§ RECORDS TO USE:
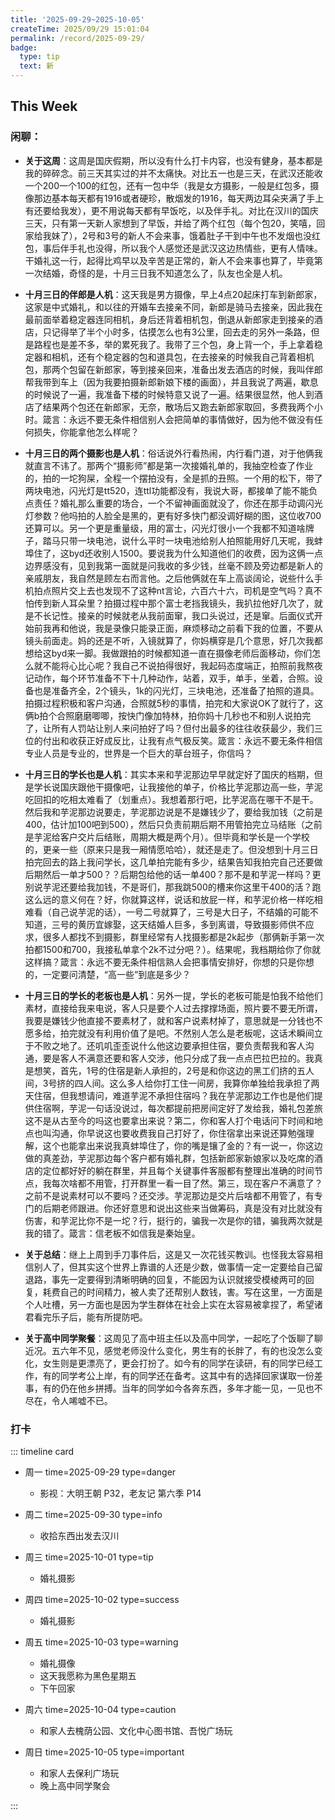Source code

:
 ```yaml
---
title: '2025-09-29~2025-10-05'
createTime: 2025/09/29 15:01:04
permalink: /record/2025-09-29/
badge:
  type: tip
  text: 新
---
```


## This Week

### 闲聊：

- **关于这周**：这周是国庆假期，所以没有什么打卡内容，也没有健身，基本都是我的碎碎念。前三天其实过的并不太痛快。对比五一也是三天，在武汉还能收一个200一个100的红包，还有一包中华（我是女方摄影，一般是红包多，摄像那边基本每天都有1916或者硬珍，散烟发的1916，每天两边耳朵夹满了手上有还要给我发），更不用说每天都有早饭吃，以及伴手礼。对比在汉川的国庆三天，只有第一天新人家想到了早饭，并给了两个红包（每个包20，笑嘻，回家给我妹了），2号和3号的新人不会来事，饿着肚子干到中午也不发烟也没红包，事后伴手礼也没得，所以我个人感觉还是武汉这边热情些，更有人情味。干婚礼这一行，起得比鸡早以及辛苦是正常的，新人不会来事也算了，毕竟第一次结婚，奇怪的是，十月三日我不知道怎么了，队友也全是人机。
  
- **十月三日的伴郎是人机**：这天我是男方摄像，早上4点20起床打车到新郎家，这家是中式婚礼，和以往的开婚车去接亲不同，新郎是骑马去接亲，因此我在最前面举着稳定器连同相机，身后还背着相机包，倒退从新郎家走到接亲的酒店，只记得举了半个小时多，估摸怎么也有3公里，回去走的另外一条路，但是路程也是差不多，举的累死我了。我带了三个包，身上背一个，手上拿着稳定器和相机，还有个稳定器的包和道具包，在去接亲的时候我自己背着相机包，那两个包留在新郎家，等到接亲回来，准备出发去酒店的时候，我叫伴郎帮我带到车上（因为我要拍摄新郎新娘下楼的画面），并且我说了两遍，歇息的时候说了一遍，我准备下楼的时候特意又说了一遍。结果很显然，他人到酒店了结果两个包还在新郎家，无奈，散场后又跑去新郎家取回，多费我两个小时。箴言：永远不要无条件相信别人会把简单的事情做好，因为他不做没有任何损失，你能拿他怎么样呢？
  
- **十月三日的两个摄影也是人机**：俗话说外行看热闹，内行看门道，对于他俩我就直言不讳了。那两个“摄影师”都是第一次接婚礼单的，我抽空检查了作业的，拍的一坨狗屎，全程一个摆拍没有，全是抓的丑照。一个用的松下，带了两块电池，闪光灯是tt520，连ttl功能都没有，我说大哥，都接单了能不能负点责任？婚礼那么重要的场合，一个不留神画面就没了，你还在那手动调闪光灯参数？他吗拍的人脸全是黑的，更有好多快门都没调好糊的图，这位收700还算可以。另一个更是重量级，用的富士，闪光灯很小一个我都不知道啥牌子，踏马只带一块电池，说什么平时一块电池给别人拍照能用好几天呢，我蚌埠住了，这byd还收别人1500。要说我为什么知道他们的收费，因为这俩一点边界感没有，见到我第一面就是问我收的多少钱，丝毫不顾及旁边都是新人的亲戚朋友，我自然是顾左右而言他。之后他俩就在车上高谈阔论，说些什么手机拍点照片交上去也发现不了这种nt言论，六百六十六，司机是空气吗？真不怕传到新人耳朵里？拍摄过程中那个富士老挡我镜头，我扒拉他好几次了，就是不长记性。接亲的时候就老从我前面窜，我口头说过，还是窜。后面仪式开始前我再和他说，我是录像只能录正面，麻烦移动之前看下我的位置，不要从镜头前面走。妈的还是不听，入镜就算了，你妈横穿是几个意思，好几次我都想给这byd来一脚。我做跟拍的时候都知道一直在摄像老师后面移动，你们怎么就不能将心比心呢？我自己不说拍得很好，我起码态度端正，拍照前我熬夜记动作，每个环节准备不下十几种动作，站着，双手，单手，坐着，合照。设备也是准备齐全，2个镜头，1k的闪光灯，三块电池，还准备了拍照的道具。拍摄过程积极和客户沟通，合照就5秒的事情，拍完和大家说OK了就行了，这俩b拍个合照磨磨唧唧，按快门像加特林，拍你妈十几秒也不和别人说拍完了，让所有人罚站让别人来问拍好了吗？但付出最多的往往收获最少，我们三位的付出和收获正好成反比，让我有点气极反笑。箴言：永远不要无条件相信专业人员是专业的，世界是一个巨大的草台班子，你信吗？

- **十月三日的学长也是人机**：其实本来和芋泥那边早早就定好了国庆的档期，但是学长说国庆跟他干摄像吧，让我接他的单子，价格比芋泥那边高一些，芋泥吃回扣的吃相太难看了（划重点）。我想着那行吧，比芋泥高在哪干不是干。然后我和芋泥那边说要走，芋泥那边说是不是嫌钱少了，要给我加钱（之前是400，估计加100吧到500），然后只负责前期后期不用管拍完立马结账（之前是芋泥给客户交片后结账，周期大概是两个月）。但毕竟和学长是一个学校的，更亲一些（原来只是我一厢情愿哈哈），就还是走了。但没想到十月三日拍完回去的路上我问学长，这几单拍完能有多少，结果告知我拍完自己还要做后期然后一单才500？？后期包给他的话一单400？那不是和芋泥一样吗？更别说芋泥还要给我加钱，不是哥们，那我跳500的槽来你这里干400的活？跑这么远的意义何在？好，你就算这样，说话和放屁一样，和芋泥价格一样吃相难看（自己说芋泥的话），一号二号就算了，三号是大日子，不结婚的可能不知道，三号的黄历宜嫁娶，这天结婚人巨多，多到离谱，导致摄影师供不应求，很多人都找不到摄影，群里经常有人找摄影都是2k起步（那俩新手第一次拍都1500和700，我接私单拿个2k不过分吧？）。结果呢，我档期给你了你就这样搞？箴言：永远不要无条件相信熟人会把事情安排好，你想的只是你想的，一定要问清楚，“高一些”到底是多少？


- **十月三日的学长的老板也是人机**：另外一提，学长的老板可能是怕我不给他们素材，直接给我来电说，客人只是要个人过去撑撑场面，照片要不要无所谓，我要是嫌钱少他直接不要素材了，就和客户说素材掉了，意思就是一分钱也不愿多给，拍完就没有利用价值了是吧。不然别人怎么是老板呢，这话术瞬间立于不败之地了。还叽叽歪歪说什么他这边要承担住宿，要负责帮我和客人沟通，要是客人不满意还要和客人交涉，他只分成了我一点点巴拉巴拉的。我真是想笑，首先，1号的住宿是新人承担的，2号是和你这边的黑工们挤的五人间，3号挤的四人间。这么多人给你打工住一间房，我算你单独给我承担了两天住宿，但我想请问，难道芋泥不承担住宿吗？我在芋泥那边工作也是他们提供住宿啊，芋泥一句话没说过，每次都提前把房间定好了发给我，婚礼包差旅这不是从古至今的吗这也要拿出来说？第二，你和客人打个电话问下时间和地点也叫沟通，你早说这也要收费我自己打好了，你住宿拿出来说还算勉强理解，这个也能拿出来说我真蚌埠住了，你的嘴是镶了金的？有一说一，你这边做的真差劲，芋泥那边每个客户都有婚礼群，包括新郎家新娘家以及吃席的酒店的定位都好好的躺在群里，并且每个关键事件客服都有整理出准确的时间节点，我每次啥都不用管，打开群里一看一目了然。第三，现在客户不满意了？之前不是说素材可以不要吗？还交涉。芋泥那边是交片后啥都不用管了，有专门的后期老师跟进。你还好意思和说出这些来当做筹码，真是没有对比就没有伤害，和芋泥比你不是一坨？行，挺行的，骗我一次是你的错，骗我两次就是我的错了。箴言：信老板不如信我是秦始皇。


- **关于总结**：继上上周到手刀事件后，这是又一次花钱买教训。也怪我太容易相信别人了，但其实这个世界上靠谱的人还是少数，做事情一定一定要给自己留退路，事先一定要得到清晰明确的回复，不能因为认识就接受模棱两可的回复，耗费自己的时间精力，被人卖了还帮别人数钱，害。写在这里，一方面是个人吐槽，另一方面也是因为学生群体在社会上实在太容易被拿捏了，希望诸君看完乐子后，能有所提防吧。

- **关于高中同学聚餐**：这周见了高中班主任以及高中同学，一起吃了个饭聊了聊近况。五六年不见，感觉老师没什么变化，男生有的长胖了，有的也没怎么变化，女生则是更漂亮了，更会打扮了。如今有的同学在读研，有的同学已经工作，有的同学考公上岸，有的同学还在备考。这其中有的选择回家谋取一份差事，有的仍在他乡拼搏。当年的同学如今各奔东西，多年才能一见，一见也不尽在，令人唏嘘不已。

### 打卡

::: timeline card
- 周一
  time=2025-09-29 type=danger

  - 影视：大明王朝 P32，老友记 第六季 P14


- 周二
  time=2025-09-30 type=info

  - 收拾东西出发去汉川


- 周三
  time=2025-10-01 type=tip

  - 婚礼摄影


- 周四
  time=2025-10-02 type=success

  - 婚礼摄影

- 周五
  time=2025-10-03 type=warning

  - 婚礼摄像
  - 这天我愿称为黑色星期五
  - 下午回家


- 周六
  time=2025-10-04 type=caution

  - 和家人去槐荫公园、文化中心图书馆、吾悦广场玩

- 周日
  time=2025-10-05 type=important

  - 和家人去保利广场玩
  - 晚上高中同学聚会



:::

§ THE PROBLEM: Above are the records. Identify each line that contains the word "type".

§ ANSWER SPACE:
  type: tip
  time=2025-09-29 type=danger
  time=2025-09-30 type=info
  time=2025-10-01 type=tip
  time=2025-10-02 type=success
  time=2025-10-03 type=warning
  time=2025-10-04 type=caution
  time=2025-10-05 type=important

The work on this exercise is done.